As the name goes, psyllium husks are the outer seed coverings of a plant, Plantago ovata. A plant of Indian origin, this plantago species is cultivated on a large scale for the extraction of psyllium husks. They contain a higher percentage of fiber than the popularly consumed whole grains. Thus, including whole psyllium husks in a diet is a simple way to meet one's daily fiber requirement.
Psyllium seed husks are known by the common names, plantago, ispaghula, and psyllium seeds. Serving 100 g of these seed husks is equivalent to 71 g of dietary fiber. Thus, they are used as a base ingredient for formulation of dietary fiber supplements. Whole psyllium husks can be consumed as they are, or they are further dried for making other easy-to-consume products. You will get coarsely chopped psyllium husks or ground form. The powder version is popularly used in baking gluten-free goodies.
When added in water, psyllium husks swell and form a gelatinous substance, known as mucilage. After ingestion, they are not digested like other food items, but absorb water and add mass to the feces. Since these seed husks have a high capacity of moisture absorption, additional water intake is a must.
Adding psyllium husks in the regular diet plan benefits in maintaining good bowel health. It serves as a natural bulk laxative and helps in smooth bowel movement. With regular intake along with adequate water, passing softer stool without straining is almost guaranteed.
Treating Digestive Problems
Whole psyllium husks are beneficial for combating common digestive problems, like constipation, diarrhea, irritable bowel syndrome, and diverticular conditions. Treating constipation is also effective for ensuring normal bowel habit without straining, and combating painful hemorrhoids.
They are commonly used in natural colon cleansing. They absorb moisture, form solid bulk, and pass through the digestive tract. In the process, accumulated wastes from the GI tract are removed and expelled as fecal matter. Thus, these seed husks are purported as excellent choices for colon cleanse and detoxification.
Studies conducted have shown that consuming these seed products lowers blood sugar levels and reduces the need of insulin amongst patients with type-2 diabetes. It is also claimed that regular intake of soluble fiber is effective for reducing long-term diabetic complications.
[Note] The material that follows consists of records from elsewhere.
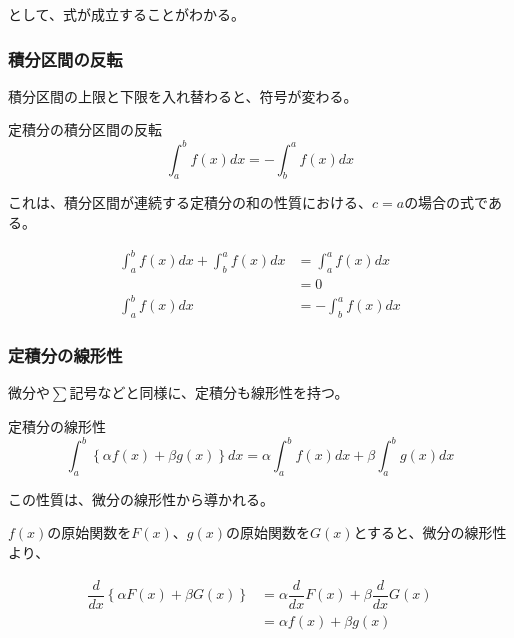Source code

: \documentclass[../math-imaging]{subfiles}
\begin{document}
として、式が成立することがわかる。

\subsubsection{積分区間の反転}

積分区間の上限と下限を入れ替わると、符号が変わる。

\begin{theorem}{定積分の積分区間の反転}
  \LARGE
  \begin{equation}
    \int_{a}^{b} f(x) dx = -\int_{b}^{a} f(x) dx
  \end{equation}
\end{theorem}

これは、積分区間が連続する定積分の和の性質における、$c=a$の場合の式である。

\begin{align}
  \int_{a}^{b} f(x) dx + \int_{b}^{a} f(x) dx & = \int_{a}^{a} f(x) dx  \\
                                              & = 0                     \\
  \int_{a}^{b} f(x) dx                        & = -\int_{b}^{a} f(x) dx
\end{align}

\subsubsection{定積分の線形性}

微分や$\sum$記号などと同様に、定積分も線形性を持つ。

\begin{theorem}{定積分の線形性}
  \Large
  \begin{equation}
    \int_{a}^{b} \left\{ \alpha f(x) + \beta g(x) \right\} dx = \alpha \int_{a}^{b} f(x) dx + \beta \int_{a}^{b} g(x) dx
  \end{equation}
\end{theorem}

この性質は、微分の線形性から導かれる。

$f(x)$の原始関数を$F(x)$、$g(x)$の原始関数を$G(x)$とすると、微分の線形性より、

\begin{align}
  \dfrac{d}{dx} \left\{ \alpha F(x) + \beta G(x) \right\} & = \alpha \dfrac{d}{dx} F(x) + \beta \dfrac{d}{dx} G(x) \\
                                                          & = \alpha f(x) + \beta g(x)
\end{align}
\end{document}
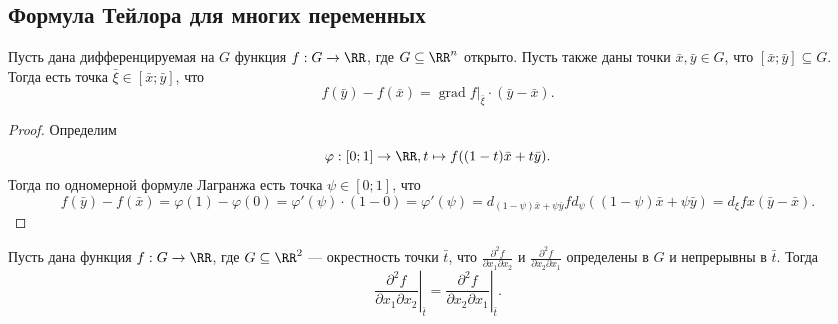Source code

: \documentclass[12pt,a4paper]{article}
\DeclareMathOperator{\grad}{grad}
\begin{document}
    \subsection{Формула Тейлора для многих переменных}

    \begin{theorem}
        Пусть дана дифференцируемая на $G$ функция $f: G \to \RR$, где $G \subseteq \RR^n$ открыто. Пусть также даны точки $\bar{x}, \bar{y} \in G$, что $[\bar{x}; \bar{y}] \subseteq G$. Тогда есть точка $\bar{\xi} \in [\bar{x}; \bar{y}]$, что
        \[f(\bar{y}) - f(\bar{x}) = \grad f|_{\bar{\xi}} \cdot (\bar{y} - \bar{x}).\]
    \end{theorem}

    \begin{proof}
        Определим
        \[\varphi: [0; 1] \to \RR, t \mapsto f((1-t)\bar{x} + t\bar{y}).\]
        Тогда по одномерной формуле Лагранжа есть точка $\psi \in [0; 1]$, что
        \[
            f(\bar{y}) - f(\bar{x})
            = \varphi(1) - \varphi(0)
            = \varphi'(\psi) \cdot (1-0)
            = \varphi'(\psi)
            = d_{(1-\psi)\bar{x} + \psi\bar{y}}f d_{\psi}((1-\psi)\bar{x} + \psi\bar{y})
            = d_{\xi}f x(\bar{y} - \bar{x}).
        \]
    \end{proof}

    \begin{theorem}
        Пусть дана функция $f: G \to \RR$, где $G \subseteq \RR^2$ --- окрестность точки $\bar{t}$, что $\frac{\partial^2 f}{\partial x_1 \partial x_2}$ и $\frac{\partial^2 f}{\partial x_2 \partial x_1}$ определены в $G$ и непрерывны в $\bar{t}$. Тогда
        \[\left. \frac{\partial^2 f}{\partial x_1 \partial x_2} \right|_{\bar{t}} = \left. \frac{\partial^2 f}{\partial x_2 \partial x_1} \right|_{\bar{t}}.\]
    \end{theorem}
\end{document}
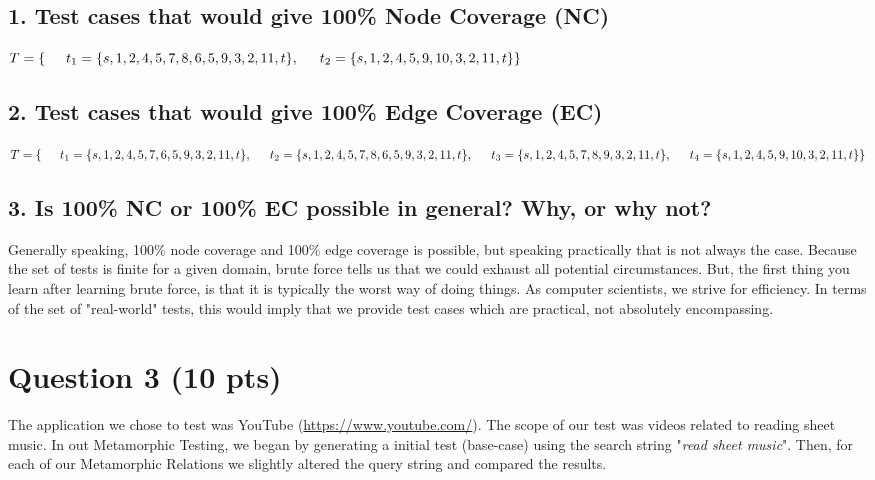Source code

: \documentclass[12pt]{article}
\begin{document}
\subsection*{1. Test cases that would give 100\% Node Coverage (NC)}


$T = \{ \newline 
\indent t_{1} = \{s, 1, 2, 4, 5, 7, 8, 6, 5, 9, 3, 2, 11, t\}, \newline
\indent t_{2} = \{s, 1, 2, 4, 5, 9, 10, 3, 2, 11, t\} \newline
\}$

\subsection*{2. Test cases that would give 100\% Edge Coverage (EC)}

$T = \{ \newline 
\indent t_{1} = \{s, 1, 2, 4, 5, 7, 6, 5, 9, 3, 2, 11, t\}, \newline
\indent t_{2} = \{s, 1, 2, 4, 5, 7, 8, 6, 5, 9, 3, 2, 11, t\}, \newline
\indent t_{3} = \{s, 1, 2, 4, 5, 7, 8, 9, 3, 2, 11, t\}, \newline
\indent t_{4} = \{s, 1, 2, 4, 5, 9, 10, 3, 2, 11, t\} \newline
\}$

\subsection*{3. Is 100\% NC or 100\% EC possible in general? Why, or why not?}

Generally speaking, 100\% node coverage and 100\% edge coverage is possible, but speaking practically that is not always the case. Because the set of tests is finite for a given domain, brute force tells us that we could exhaust all potential circumstances. But, the first thing you learn after learning brute force, is that it is typically the worst way of doing things. As computer scientists, we strive for efficiency. In terms of the set of "real-world" tests, this would imply that we provide test cases which are practical, not absolutely encompassing.

\newpage
\section*{Question 3 (10 pts)}

The application we chose to test was YouTube (\url{https://www.youtube.com/}). The scope of our test was videos related to reading sheet music. In out Metamorphic Testing, we began by generating a initial test (base-case) using the search string "\textit{read sheet music}". Then, for each of our Metamorphic Relations we slightly altered the query string and compared the results.
\end{document}
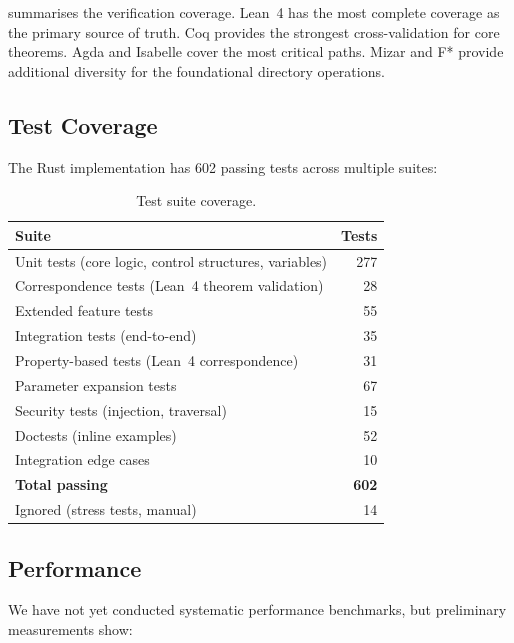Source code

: \documentclass[11pt,a4paper]{article}
\newcommand{\lean}{Lean~4}
\begin{document}
 summarises the verification coverage. \lean{} has the most
complete coverage as the primary source of truth. Coq provides the strongest
cross-validation for core theorems. Agda and Isabelle cover the most critical
paths. Mizar and F* provide additional diversity for the foundational
directory operations.

\subsection{Test Coverage}

The Rust implementation has 602 passing tests across multiple suites:

\begin{table}[t]
\centering
\caption{Test suite coverage.}
\label{tab:tests}
\begin{tabular}{@{}lr@{}}
\toprule
\textbf{Suite} & \textbf{Tests} \\
\midrule
Unit tests (core logic, control structures, variables) & 277 \\
Correspondence tests (\lean{} theorem validation)       & 28 \\
Extended feature tests                                  & 55 \\
Integration tests (end-to-end)                          & 35 \\
Property-based tests (\lean{} correspondence)            & 31 \\
Parameter expansion tests                               & 67 \\
Security tests (injection, traversal)                   & 15 \\
Doctests (inline examples)                              & 52 \\
Integration edge cases                                  & 10 \\
\midrule
\textbf{Total passing}                                  & \textbf{602} \\
Ignored (stress tests, manual)                          & 14 \\
\bottomrule
\end{tabular}
\end{table}

\subsection{Performance}

We have not yet conducted systematic performance benchmarks, but preliminary
measurements show:
\end{document}
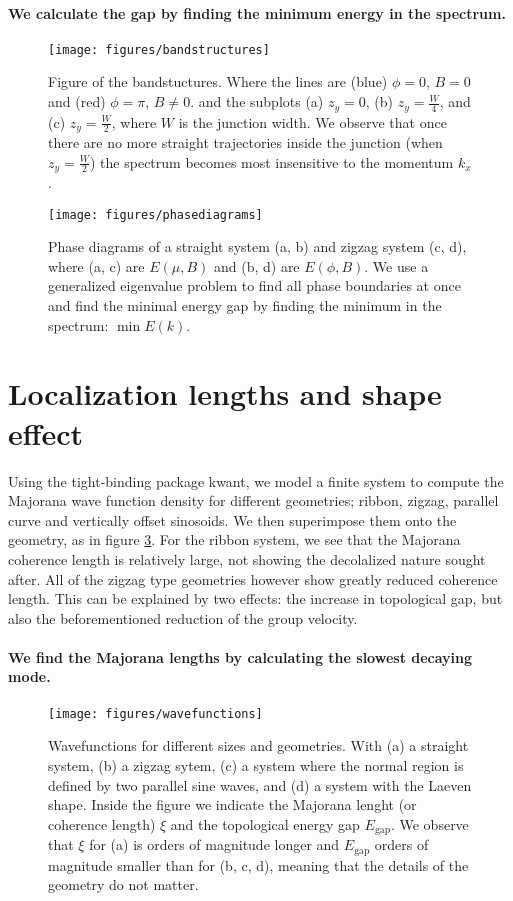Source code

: \documentclass[english, twocolumn, 10pt, aps, superscriptaddress, floatfix, prb, citeautoscript]{revtex4-1}
\renewcommand{\comment}[2]{#2}
\renewcommand{\comment}{\paragraph}
\begin{document}
\comment{We calculate the gap by finding the minimum energy in the spectrum.}

\begin{figure}[!htb]
\texttt{[image: figures/bandstructures]}
\caption{Figure of the bandstuctures.
Where the lines are (blue) $\phi=0$, $B=0$ and (red) $\phi=\pi$, $B \ne 0$.
and the subplots (a) $z_y=0$, (b) $z_y=\frac{W}{4}$, and (c) $z_y=\frac{W}{2}$, where $W$ is the junction width.
We observe that once there are no more straight trajectories inside the junction (when $z_y=\frac{W}{2}$) the spectrum becomes most insensitive to the momentum $k_x$.
\label{fig:bandstuctures}}
\end{figure}

\begin{figure}[!htb]
\texttt{[image: figures/phasediagrams]}
\caption{Phase diagrams of a straight system (a, b) and zigzag system (c, d), where (a, c) are $E(\mu, B)$ and (b, d) are $E(\phi, B)$.
We use a generalized eigenvalue problem to find all phase boundaries at once and find the minimal energy gap by finding the minimum in the spectrum: $\min{E(k)}$.
\label{fig:phasediagrams}}
\end{figure}

\section{Localization lengths and shape effect}
Using the tight-binding package kwant, we model a finite system to compute the Majorana wave function density for different geometries; ribbon, zigzag, parallel curve and vertically offset sinosoids.
We then superimpose them onto the geometry, as in figure \ref{fig:wavefunctions}.
For the ribbon system, we see that the Majorana coherence length is relatively large, not showing the decolalized nature sought after.
All of the zigzag type geometries however show greatly reduced coherence length.\tabularnewline
This can be explained by two effects: the increase in topological gap, but also the beforementioned reduction of the group velocity.
\comment{We find the Majorana lengths by calculating the slowest decaying mode.}

\begin{figure}[!htb]
\texttt{[image: figures/wavefunctions]}
\caption{Wavefunctions for different sizes and geometries.
With (a) a straight system, (b) a zigzag sytem, (c) a system where the normal region is defined by two parallel sine waves, and (d) a system with the Laeven shape.
Inside the figure we indicate the Majorana lenght (or coherence length) $\xi$ and the topological energy gap $E_\textrm{gap}.$
We observe that $\xi$ for (a) is orders of magnitude longer and $E_\textrm{gap}$ orders of magnitude smaller than for (b, c, d), meaning that the details of the geometry do not matter.
\label{fig:wavefunctions}}
\end{figure}
\end{document}
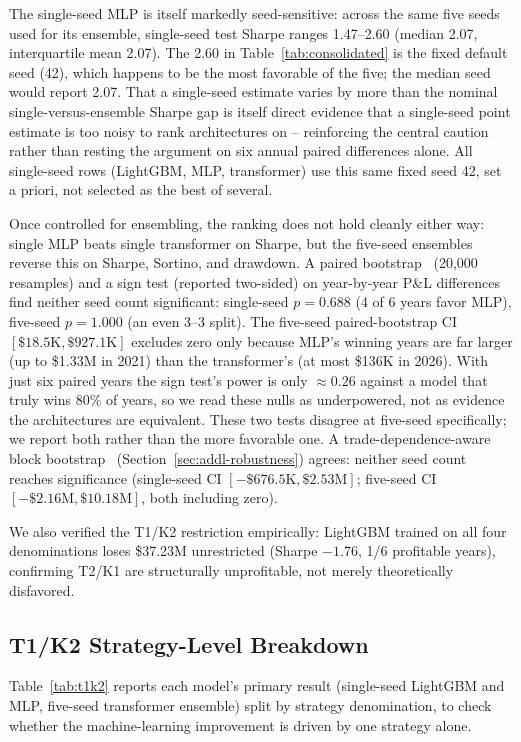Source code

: \documentclass[sigconf,review,anonymous]{acmart}
\begin{document}
The single-seed MLP is itself markedly seed-sensitive: across the same five seeds used for its ensemble, single-seed test Sharpe ranges 1.47--2.60 (median 2.07, interquartile mean 2.07). The 2.60 in Table~\ref{tab:consolidated} is the fixed default seed (42), which happens to be the most favorable of the five; the median seed would report 2.07. That a single-seed estimate varies by more than the nominal single-versus-ensemble Sharpe gap is itself direct evidence that a single-seed point estimate is too noisy to rank architectures on -- reinforcing the central caution rather than resting the argument on six annual paired differences alone. All single-seed rows (LightGBM, MLP, transformer) use this same fixed seed 42, set a priori, not selected as the best of several.

Once controlled for ensembling, the ranking does not hold cleanly either way: single MLP beats single transformer on Sharpe, but the five-seed ensembles reverse this on Sharpe, Sortino, and drawdown. A paired bootstrap~\cite{efron1993bootstrap} (20{,}000 resamples) and a sign test (reported two-sided) on year-by-year P\&L differences find neither seed count significant: single-seed $p=0.688$ (4 of 6 years favor MLP), five-seed $p=1.000$ (an even 3--3 split). The five-seed paired-bootstrap CI $[\$18.5\text{K}, \$927.1\text{K}]$ excludes zero only because MLP's winning years are far larger (up to \$1.33M in 2021) than the transformer's (at most \$136K in 2026). With just six paired years the sign test's power is only $\approx0.26$ against a model that truly wins 80\% of years, so we read these nulls as underpowered, not as evidence the architectures are equivalent. These two tests disagree at five-seed specifically; we report both rather than the more favorable one. A trade-dependence-aware block bootstrap~\cite{kunsch1989} (Section~\ref{sec:addl-robustness}) agrees: neither seed count reaches significance (single-seed CI $[-\$676.5\text{K}, \$2.53\text{M}]$; five-seed CI $[-\$2.16\text{M}, \$10.18\text{M}]$, both including zero).

We also verified the T1/K2 restriction empirically: LightGBM trained on all four denominations loses \$37.23M unrestricted (Sharpe $-1.76$, 1/6 profitable years), confirming T2/K1 are structurally unprofitable, not merely theoretically disfavored.

\subsection{T1/K2 Strategy-Level Breakdown}
\label{sec:t1k2breakdown}
Table~\ref{tab:t1k2} reports each model's primary result (single-seed LightGBM and MLP, five-seed transformer ensemble) split by strategy denomination, to check whether the machine-learning improvement is driven by one strategy alone.
\end{document}
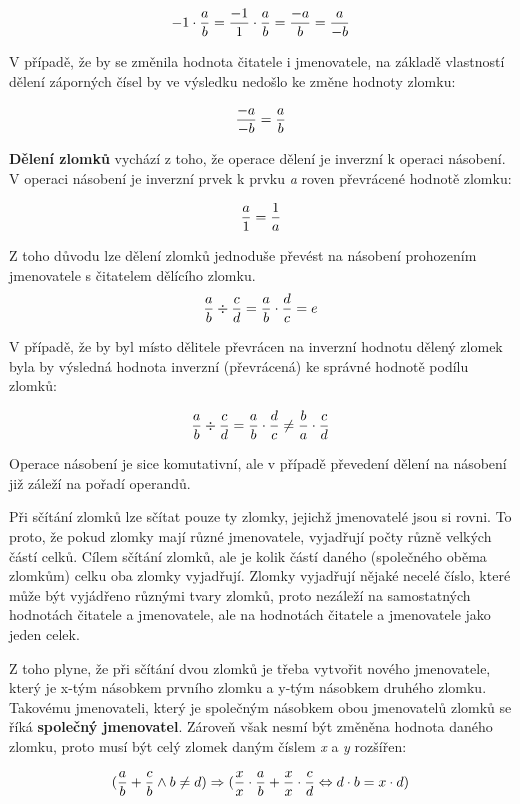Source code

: $$ -1 \cdot {a \over b} = {{-1} \over 1} \cdot {a \over b} = {{-a} \over b} = {a \over {-b}} $$

V případě, že by se změnila hodnota čitatele i jmenovatele, na základě vlastností dělení záporných čísel by ve výsledku nedošlo ke změne hodnoty zlomku:

$$ {-a \over -b } = {a \over b} $$

{\bf Dělení zlomků} vychází z toho, že operace dělení je inverzní k operaci násobení. V operaci násobení je inverzní prvek k prvku {\it a} roven převrácené hodnotě zlomku:

$$ {a\over 1} = {1 \over a }$$

Z toho důvodu lze dělení zlomků jednoduše převést na násobení prohozením jmenovatele s čitatelem dělícího zlomku.
$$  {a\over b} \div {c\over d} = {a\over b} \cdot {d\over c}  = e $$

V případě, že by byl místo dělitele převrácen na inverzní hodnotu dělený zlomek byla by výsledná hodnota inverzní (převrácená) ke správné hodnotě podílu zlomků:

$$ {a\over b} \div {c\over d} = {a\over b} \cdot {d\over c} \not = {b\over a} \cdot {c\over d} $$

Operace násobení je sice komutativní, ale v případě převedení dělení na násobení již záleží na pořadí operandů.


Při sčítání zlomků lze sčítat pouze ty zlomky, jejichž jmenovatelé jsou si rovni. To proto, že pokud zlomky mají různé jmenovatele, vyjadřují počty různě velkých částí celků. Cílem sčítání zlomků, ale je kolik částí daného (společného oběma zlomkům) celku oba zlomky vyjadřují. Zlomky vyjadřují nějaké necelé číslo, které může být vyjádřeno různými tvary zlomků, proto nezáleží na samostatných hodnotách čitatele a jmenovatele, ale na hodnotách čitatele a jmenovatele jako jeden celek.

Z toho plyne, že při sčítání dvou zlomků je třeba vytvořit nového jmenovatele, který je x-tým násobkem prvního zlomku a y-tým násobkem druhého zlomku. Takovému jmenovateli, který je společným násobkem obou jmenovatelů zlomků se říká {\bf společný jmenovatel}. Zároveň však nesmí být změněna hodnota daného zlomku, proto musí být celý zlomek daným číslem {\it x} a {\it y} rozšířen:

$$ ({a \over b} + {c \over b} \wedge b \not = d) \Rightarrow ({x\over x} \cdot {a\over b} + {x\over x}\cdot {c \over d} \Leftrightarrow d\cdot b = x \cdot d)$$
It benefits in reducing high cholesterol levels. The soluble fiber adheres to the bad cholesterol in the bloodstream, and removes it. So, people having high cholesterol are advised to consume food sources that contain soluble fiber in more amounts.
As with any fiber-rich food, eating psyllium husks gives a satiating feeling for a longer period and reduces appetite. A study was conducted to analyze the relation between high fiber intake and reduction in body weight. Overweight people who incorporated high fiber in the diet achieved greater weight loss than others.
In Ayurveda, psyllium husks are mentioned as effective food sources to improve blood circulation. Besides this, they are effectual for reducing high blood pressure, reducing heart diseases, and minimizing the risks of colon cancer. But, more clinical trials are required to support these claims.
When taken in adequate amounts, there are no major adverse effects of psyllium husks. The only thing is to start taking them in small amounts, and increase the serving amount gradually. Otherwise, a large intake of these fiber-rich husks at one go can lead to gastrointestinal discomfort. Other probable side effects are related to choking, allergies, and hypersensitive responses of the immune system. They are not recommended for people who have dysphagia or difficulty swallowing. Without adequate water intake, the risks for obstruction in the esophagus and digestive tract are very high.
People having abnormalities of the digestive tract, and those who have undergone intestinal surgeries should be more cautious while taking psyllium. One word of caution is to seek medical advice before using them as a dietary supplement.